Guti



By
Manuel E. Yepe                                                               
Read Spanish Version

"The
future of Cuba is neither in Miami nor New Jersey. It has to emerge
from changes inside the island, and the government of the United
States is not interested in taking over that country."

A
thought like that would be entirely logical coming from the lips of a
U.S. leader or any citizen of that nation, but makes no sense when
the person who voices it is the co-chairman (along with Secretary of
State Condoleezza Rice) of the current Commission on Aid for a Free
Cuba, a White House instrument to carry out the Bush Plan, which aims
to overthrow the Cuban government and return the island to its
semi-colonial condition prior to 1959.

The
man who expressed it was the U.S. Secretary of Commerce, Carlos
Gutiérrez, in a speech to students at Harvard University. He
was particularly sarcastic when he emphasized that the United States
does everything possible to tell the Cuban people that it defends
human rights and to tell the world what happens on the island, but he
admitted that the required changes must take place inside Cuba.

The
high-ranking official of the George W. Bush administration said that
it’s not a question that Washington has changed its policy toward the
island but that Washington wants to know when Cuba will change its
policies and who will be the Cubans who will guide the nation’s
destiny.

The
Commerce Secretary assumed poses of generosity when he said that the
United States is the No. 1 provider of food and medicine to Cuba,
alluding to the fact that Washington, under pressure from its
farmers, was forced to authorize the exportation of agricultural
products and some medicines, although it imposed limitations that
keep the transactions from being called "trade." Cuba only
buys, with no right to sell or transport the products and without the
credits that are usual in any commercial operation.

Gutiérrez,
Cuban by birth and taken to the U.S. by his parents at the age of 7,
after the revolutionary triumph of 1959, is part of the group of
Cuban-born leaders known as the "Batistianos" because of
their ideological identification and often familial links to
politicians and military officers aligned with Fulgencio Batista’s
tyranny, which, for most of the 1950s, bloodied Cuba with strong
support from the United States.

The
Commerce Secretary predicted, as he as done repeatedly since promoted
to his post by Bush, that Cuba will soon resume the preferential
place it once occupied during the United States’ hegemony.

For
almost 50 years, Washington has tried, as an essential objective of
its relationship with Cuba, to overthrow its government because of
its independent orientation.
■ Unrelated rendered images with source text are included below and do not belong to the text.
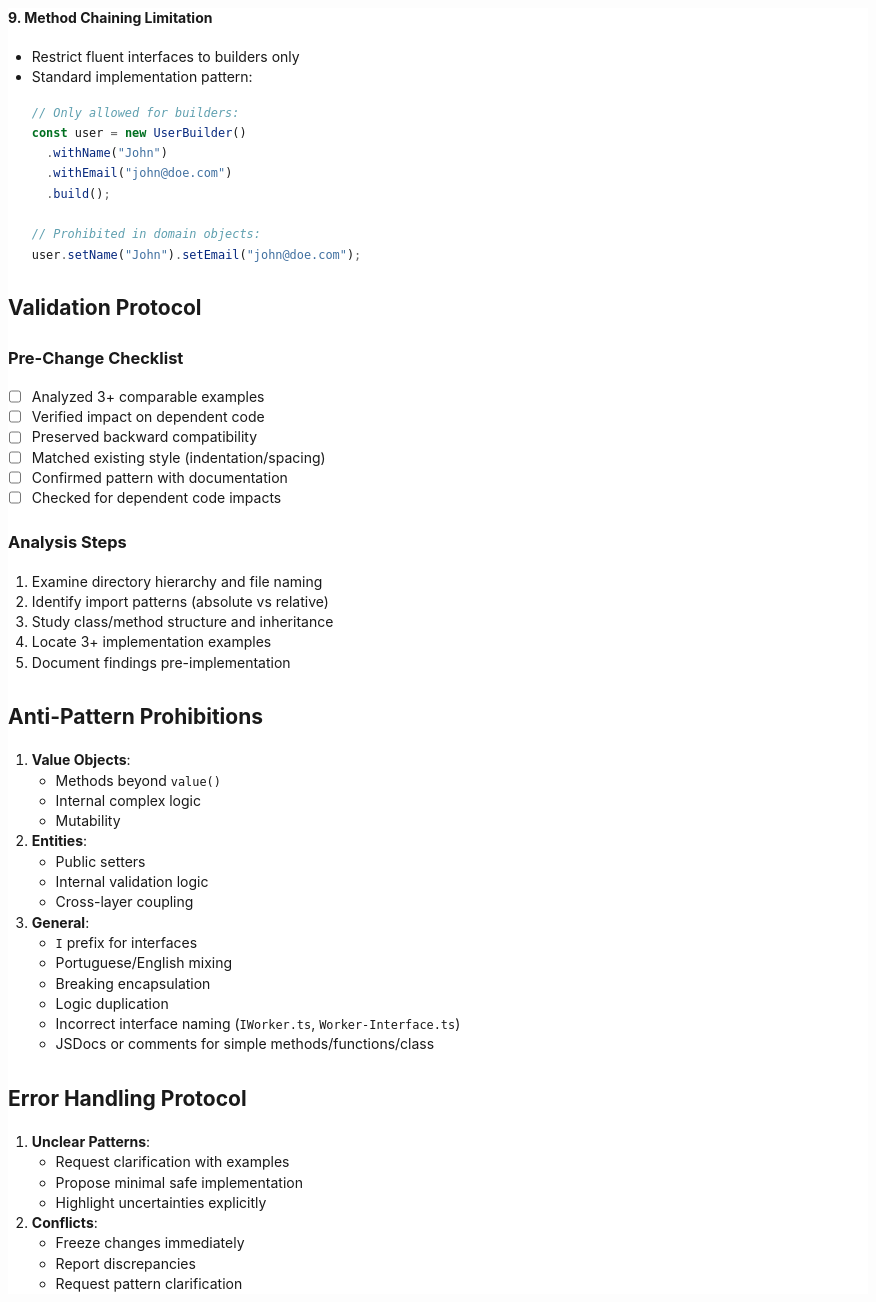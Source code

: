 #### 9. Method Chaining Limitation
- Restrict fluent interfaces to builders only
- Standard implementation pattern:
  ```typescript
  // Only allowed for builders:
  const user = new UserBuilder()
    .withName("John")
    .withEmail("john@doe.com")
    .build();

  // Prohibited in domain objects:
  user.setName("John").setEmail("john@doe.com");
  ```

## Validation Protocol
### Pre-Change Checklist
- [ ] Analyzed 3+ comparable examples
- [ ] Verified impact on dependent code
- [ ] Preserved backward compatibility
- [ ] Matched existing style (indentation/spacing)
- [ ] Confirmed pattern with documentation
- [ ] Checked for dependent code impacts

### Analysis Steps
1. Examine directory hierarchy and file naming
2. Identify import patterns (absolute vs relative)
3. Study class/method structure and inheritance
4. Locate 3+ implementation examples
5. Document findings pre-implementation

## Anti-Pattern Prohibitions
1. **Value Objects**:
   - Methods beyond `value()`
   - Internal complex logic
   - Mutability
2. **Entities**:
   - Public setters
   - Internal validation logic
   - Cross-layer coupling
3. **General**:
   - `I` prefix for interfaces
   - Portuguese/English mixing
   - Breaking encapsulation
   - Logic duplication
   - Incorrect interface naming (`IWorker.ts`, `Worker-Interface.ts`)
   - JSDocs or comments for simple methods/functions/class

## Error Handling Protocol
1. **Unclear Patterns**:
   - Request clarification with examples
   - Propose minimal safe implementation
   - Highlight uncertainties explicitly
2. **Conflicts**:
   - Freeze changes immediately
   - Report discrepancies
   - Request pattern clarification
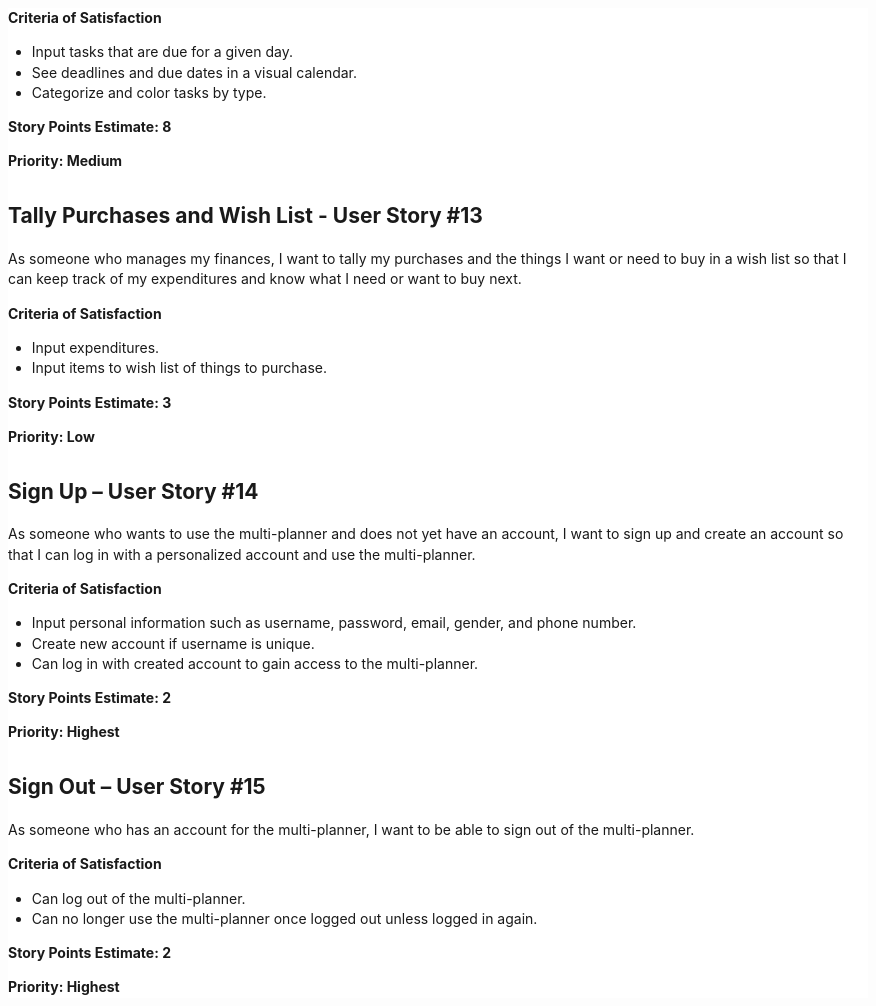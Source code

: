 **Criteria of Satisfaction**
- Input tasks that are due for a given day.
- See deadlines and due dates in a visual calendar.
- Categorize and color tasks by type.

**Story Points Estimate: 8**

**Priority: Medium**

## Tally Purchases and Wish List - User Story #13
As someone who manages my finances, I want to tally my purchases and the things I want or need to buy in a wish list so that I can keep track of my expenditures and know what I need or want to buy next.

**Criteria of Satisfaction**
- Input expenditures.
- Input items to wish list of things to purchase.

**Story Points Estimate: 3**

**Priority: Low**

## Sign Up – User Story #14
As someone who wants to use the multi-planner and does not yet have an account, I want to sign up and create an account so that I can log in with a personalized account and use the multi-planner.

**Criteria of Satisfaction**
- Input personal information such as username, password, email, gender, and phone number.
- Create new account if username is unique.
- Can log in with created account to gain access to the multi-planner.

**Story Points Estimate: 2**

**Priority: Highest**

## Sign Out – User Story #15
As someone who has an account for the multi-planner, I want to be able to sign out of the multi-planner.

**Criteria of Satisfaction**
- Can log out of the multi-planner.
- Can no longer use the multi-planner once logged out unless logged in again.

**Story Points Estimate: 2**

**Priority: Highest**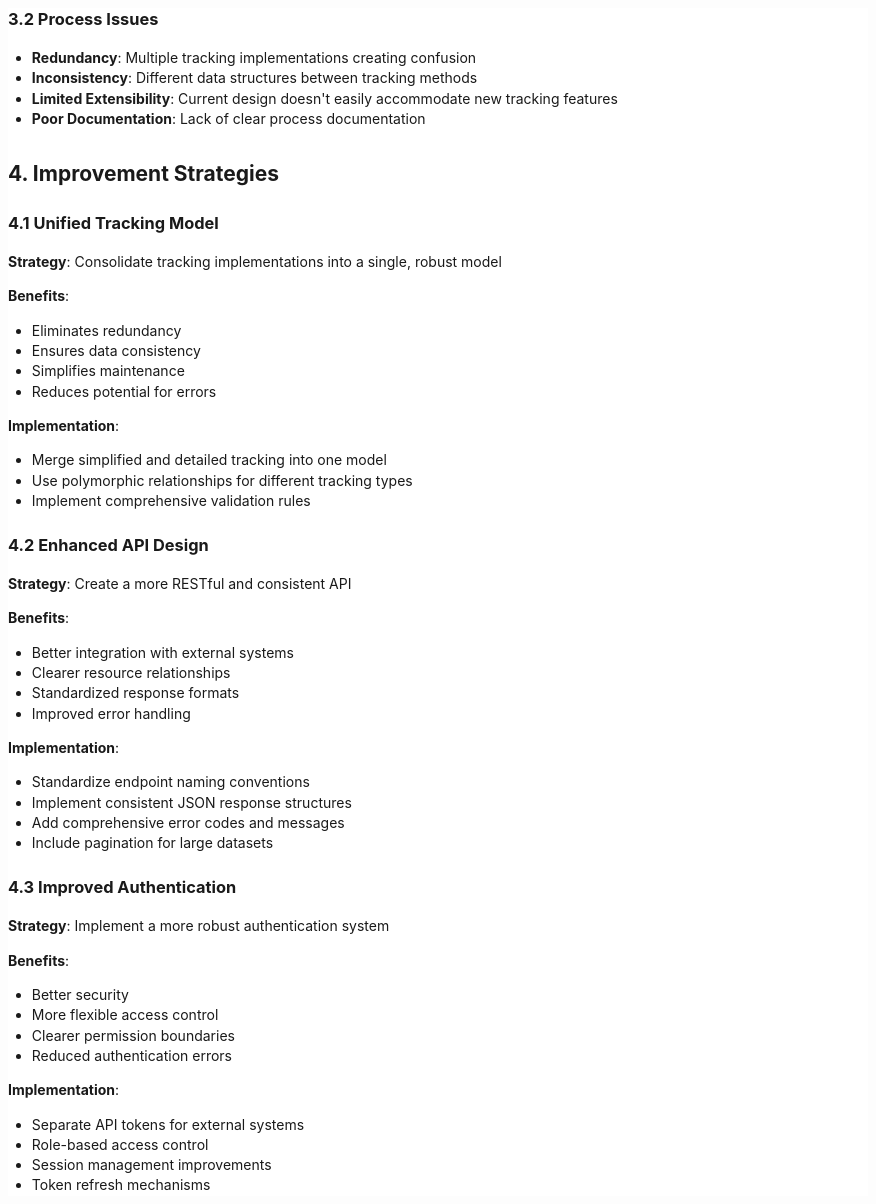 ### 3.2 Process Issues
- **Redundancy**: Multiple tracking implementations creating confusion
- **Inconsistency**: Different data structures between tracking methods
- **Limited Extensibility**: Current design doesn't easily accommodate new tracking features
- **Poor Documentation**: Lack of clear process documentation

## 4. Improvement Strategies

### 4.1 Unified Tracking Model
**Strategy**: Consolidate tracking implementations into a single, robust model

**Benefits**:
- Eliminates redundancy
- Ensures data consistency
- Simplifies maintenance
- Reduces potential for errors

**Implementation**:
- Merge simplified and detailed tracking into one model
- Use polymorphic relationships for different tracking types
- Implement comprehensive validation rules

### 4.2 Enhanced API Design
**Strategy**: Create a more RESTful and consistent API

**Benefits**:
- Better integration with external systems
- Clearer resource relationships
- Standardized response formats
- Improved error handling

**Implementation**:
- Standardize endpoint naming conventions
- Implement consistent JSON response structures
- Add comprehensive error codes and messages
- Include pagination for large datasets

### 4.3 Improved Authentication
**Strategy**: Implement a more robust authentication system

**Benefits**:
- Better security
- More flexible access control
- Clearer permission boundaries
- Reduced authentication errors

**Implementation**:
- Separate API tokens for external systems
- Role-based access control
- Session management improvements
- Token refresh mechanisms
It has always resorted to justifications
that have been magnified by the powerful press media it controls
worldwide.

Gutiérrez
described Cuba as "a country devastated by two recent
hurricanes, while it endures a corrupt regime that will be unable to
withstand the challenges of a defiant population." At the same
time, he reiterated the policy of blockade against the island.

"We
don’t want to give them a lot of breathing room at a time when we
believe change will happen," Gutiérrez said in response
to a question from the audience. He also opined that the blockade and
the ban on travel to Cuba "have denied a sworn enemy of our
country resources that he can use against us."

Asked
why the U.S. does business with countries that do not obey the
blockade against Cuba, Gutiérrez said that U.S. foreign policy
obliges Washington to deal with states that have "oligarchic
systems" but "are our customers and would like to buy from
us or sell us goods we need, such as oil."

He
made no reference to the fact that only three of the member nations
of the United Nations support the blockade against Cuba. Two of them,
the Marshall Islands and Palau, are protectorates of the United
States, and the third, Israel, votes to support the U.S. but does not
heed the blockade.

Manuel
E. Yepe Menéndez is a lawyer, economist and journalist. He is
a professor at the Higher Institute of International Relations in
Havana. He was Cuba’s ambassador to Romania, general director of the
Prensa Latina agency; vice president of the Cuban Institute of Radio
and Television; founder and national director of the Technological
Information System (TIPS) of the United Nations Program for
Development in Cuba, and secretary of the Cuban Movement for the
Peace and Sovereignty of the Peoples.